§ **Exercise**
Include in the output the line containing "Handlebars.js Documentation. (n.d.)." and each subsequent line of the records, through the end, transcribed exactly. Add nothing else.

§ **Source material**
..............................

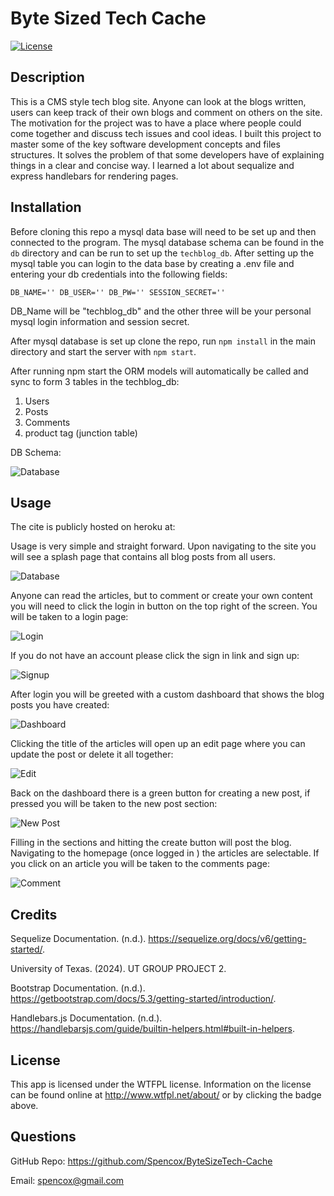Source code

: # Byte Sized Tech Cache
[![License](https://img.shields.io/badge/License-WTFPL-brightgreen.svg)](http://www.wtfpl.net/about/)

## Description
This is a CMS style tech blog site. Anyone can look at the blogs written, users can keep track of their own blogs and comment on others on the site. The motivation for the project was to have a place where people could come together and discuss tech issues and cool ideas. I built this project to master some of the key software development concepts and files structures. It solves the problem of that some developers have of explaining things in a clear and concise way. I learned a lot about sequalize and express handlebars for rendering pages. 


## Installation
Before cloning this repo a mysql data base will need to be set up and then connected to the program.  The mysql database schema can be found in the `db` directory and can be run to set up the `techblog_db`. After setting up the mysql table you can login to the data base by creating a .env file and entering your db credentials into the following fields:

`
DB_NAME=''
DB_USER=''
DB_PW=''
SESSION_SECRET=''
`

DB_Name will be "techblog_db" and the other three will be your personal mysql login information and session secret.

After mysql database is set up clone the repo, run `npm install` in the main directory and start the server with `npm start`.  

After running npm start the ORM models will automatically be called and sync to form 3 tables in the techblog_db:

1. Users
2. Posts
3. Comments
4. product tag (junction table)

DB Schema:

![Database](/public/screenshots/db.png)

## Usage

The cite is publicly hosted on heroku at: [<Link>](https://polar-bayou-19405-500562218ea7.herokuapp.com/)

Usage is very simple and straight forward. Upon navigating to the site you will see a splash page that contains all blog posts from all users.

![Database](/public/screenshots/splash.png)

Anyone can read the articles, but to comment or create your own content you will need to click the login in button on the top right of the screen. You will be taken to a login page:

![Login](/public/screenshots/login.png)

If you do not have an account please click the sign in link and sign up: 

![Signup](/public/screenshots/signup.png)

After login you will be greeted with a custom dashboard that shows the blog posts you have created:

![Dashboard](/public/screenshots/dashboard.png)

Clicking the title of the articles will open up an edit page where you can update the post or delete it all together:

![Edit](/public/screenshots/edit.png)

Back on the dashboard there is a green button for creating a new post, if pressed you will be taken to the new post section:

![New Post](/public/screenshots/createPost.png)

Filling in the sections and hitting the create button will post the blog. Navigating to the homepage (once logged in ) the articles are selectable. If you click on an article you will be taken to the comments page:

![Comment](/public/screenshots/comment.png)

## Credits
Sequelize Documentation. (n.d.). https://sequelize.org/docs/v6/getting-started/.

University of Texas. (2024). UT GROUP PROJECT 2.

Bootstrap Documentation. (n.d.). https://getbootstrap.com/docs/5.3/getting-started/introduction/.

Handlebars.js Documentation. (n.d.). https://handlebarsjs.com/guide/builtin-helpers.html#built-in-helpers.

## License
This app is licensed under the WTFPL license. Information on the license can be found online at http://www.wtfpl.net/about/ or by clicking the badge above.

## Questions
GitHub Repo: https://github.com/Spencox/ByteSizeTech-Cache  

Email: spencox@gmail.com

..............................

§ **Task output**
Handlebars.js Documentation. (n.d.). https://handlebarsjs.com/guide/builtin-helpers.html#built-in-helpers.

## License
This app is licensed under the WTFPL license. Information on the license can be found online at http://www.wtfpl.net/about/ or by clicking the badge above.

## Questions
GitHub Repo: https://github.com/Spencox/ByteSizeTech-Cache  

Email: spencox@gmail.com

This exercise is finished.